▶ **REQUIREMENT**:
Once you have checked the records that follow, state how many of their lines hold "settings", giving the number only.

▶ **DATASET EXTRACT**:
++++++++++

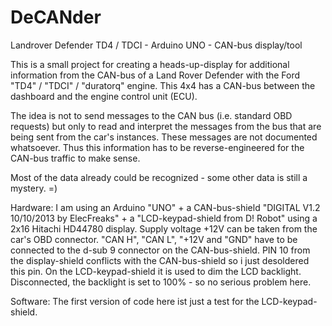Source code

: # DeCANder
Landrover Defender TD4 / TDCI - Arduino UNO - CAN-bus display/tool

This is a small project for creating a heads-up-display for additional information from the CAN-bus of a Land Rover Defender with the Ford "TD4" / "TDCI" / "duratorq" engine. This 4x4 has a CAN-bus between the dashboard and the engine control unit (ECU).

The idea is not to send messages to the CAN bus (i.e. standard OBD requests) but only to read and interpret the messages from the bus that are being sent from the car's instances. These messages are not documented whatsoever. Thus this information has to be reverse-engineered for the CAN-bus traffic to make sense.

Most of the data already could be recognized - some other data is still a mystery. =)

Hardware:
I am using an Arduino "UNO" + a CAN-bus-shield "DIGITAL V1.2 10/10/2013 by ElecFreaks" + a "LCD-keypad-shield from D! Robot" using a 2x16 Hitachi HD44780 display. Supply voltage +12V can be taken from the car's OBD connector. "CAN H", "CAN L", "+12V and "GND" have to be connected to the d-sub 9 connector on the CAN-bus-shield. PIN 10 from the display-shield conflicts with the CAN-bus-shield so i just desoldered this pin. On the LCD-keypad-shield it is used to dim the LCD backlight. Disconnected, the backlight is set to 100% - so no serious problem here.

Software:
The first version of code here ist just a test for the LCD-keypad-shield.
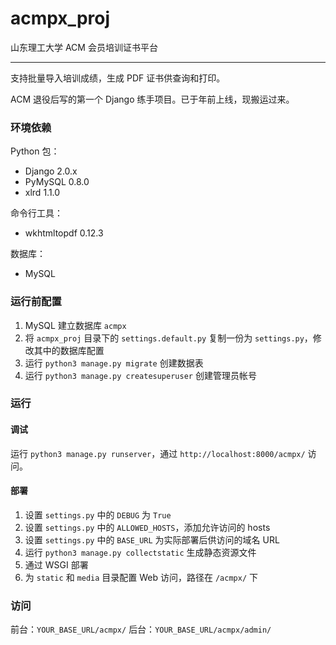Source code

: # acmpx_proj

山东理工大学 ACM 会员培训证书平台

------ 

支持批量导入培训成绩，生成 PDF 证书供查询和打印。

ACM 退役后写的第一个 Django 练手项目。已于年前上线，现搬运过来。

### 环境依赖

Python 包：
- Django 2.0.x
- PyMySQL 0.8.0
- xlrd 1.1.0

命令行工具：
- wkhtmltopdf 0.12.3

数据库：
- MySQL

### 运行前配置

1. MySQL 建立数据库 `acmpx`
2. 将 `acmpx_proj` 目录下的 `settings.default.py` 复制一份为 `settings.py`，修改其中的数据库配置
3. 运行 `python3 manage.py migrate` 创建数据表
4. 运行 `python3 manage.py createsuperuser` 创建管理员帐号

### 运行

#### 调试

运行 `python3 manage.py runserver`，通过 `http://localhost:8000/acmpx/` 访问。

#### 部署

1. 设置 `settings.py` 中的 `DEBUG` 为 `True`
2. 设置 `settings.py` 中的 `ALLOWED_HOSTS`，添加允许访问的 hosts
3. 设置 `settings.py` 中的 `BASE_URL` 为实际部署后供访问的域名 URL
4. 运行 `python3 manage.py collectstatic` 生成静态资源文件
5. 通过 WSGI 部署
6. 为 `static` 和 `media` 目录配置 Web 访问，路径在 `/acmpx/` 下

### 访问

前台：`YOUR_BASE_URL/acmpx/`
后台：`YOUR_BASE_URL/acmpx/admin/`



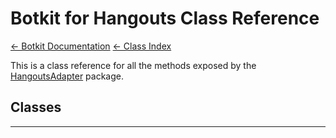 # Botkit for Hangouts Class Reference

[&larr; Botkit Documentation](../core.md) [&larr; Class Index](index.md) 

This is a class reference for all the methods exposed by the [HangoutsAdapter](https://github.com/howdyai/botkit/tree/master/packages/HangoutsAdapter) package.

## Classes




---


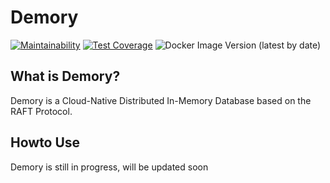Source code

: # Demory

[![Maintainability](https://api.codeclimate.com/v1/badges/9db10ff69cca5a0481ab/maintainability)](https://codeclimate.com/github/huseyinbabal/demory/maintainability)
[![Test Coverage](https://api.codeclimate.com/v1/badges/9db10ff69cca5a0481ab/test_coverage)](https://codeclimate.com/github/huseyinbabal/demory/test_coverage)
![Docker Image Version (latest by date)](https://img.shields.io/docker/v/huseyinbabal/demory?label=Docker%20Image)

## What is Demory?
Demory is a Cloud-Native Distributed In-Memory Database based on the RAFT Protocol. 

## Howto Use
Demory is still in progress, will be updated soon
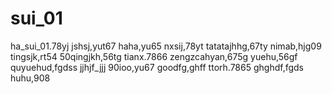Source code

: # sui_01
ha_sui_01.78yj
jshsj,yut67
haha,yu65
nxsij,78yt
tatatajhhg,67ty
nimab,hjg09
tingsjk,rt54
50qingjkh,56tg
tianx.7866
zengzcahyan,675g
yuehu,56gf
quyuehud,fgdss
jjhjf_jjj
90ioo,yu67
goodfg,ghff
ttorh.7865
ghghdf,fgds
huhu,908
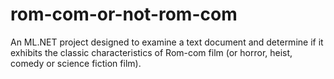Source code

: # rom-com-or-not-rom-com
An ML.NET project designed to examine a text document and determine if it exhibits the classic characteristics of Rom-com film (or horror, heist,  comedy or science fiction film).
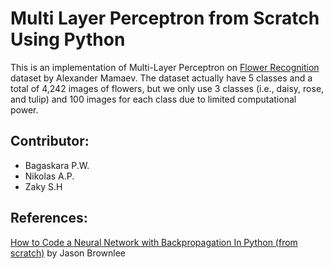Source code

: # Multi Layer Perceptron from Scratch Using Python
This is an implementation of Multi-Layer Perceptron on <a href="https://www.kaggle.com/alxmamaev/flowers-recognition">Flower Recognition</a> dataset by Alexander Mamaev.
The dataset actually have 5 classes and a total of 4,242 images of flowers, but we only use 3 classes (i.e., daisy, rose, and tulip) and 100 images for each class due to limited computational power.

<h2>Contributor:</h2>
<ul>
  <li>Bagaskara P.W.</li>
  <li>Nikolas A.P.</li>
  <li>Zaky S.H</li>
</ul>

<h2>References:</h2>
<a href="https://machinelearningmastery.com/implement-backpropagation-algorithm-scratch-python/">How to Code a Neural Network with Backpropagation In Python (from scratch)</a> by Jason Brownlee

++++++++++

▶ **EXERCISE ANSWER**:
4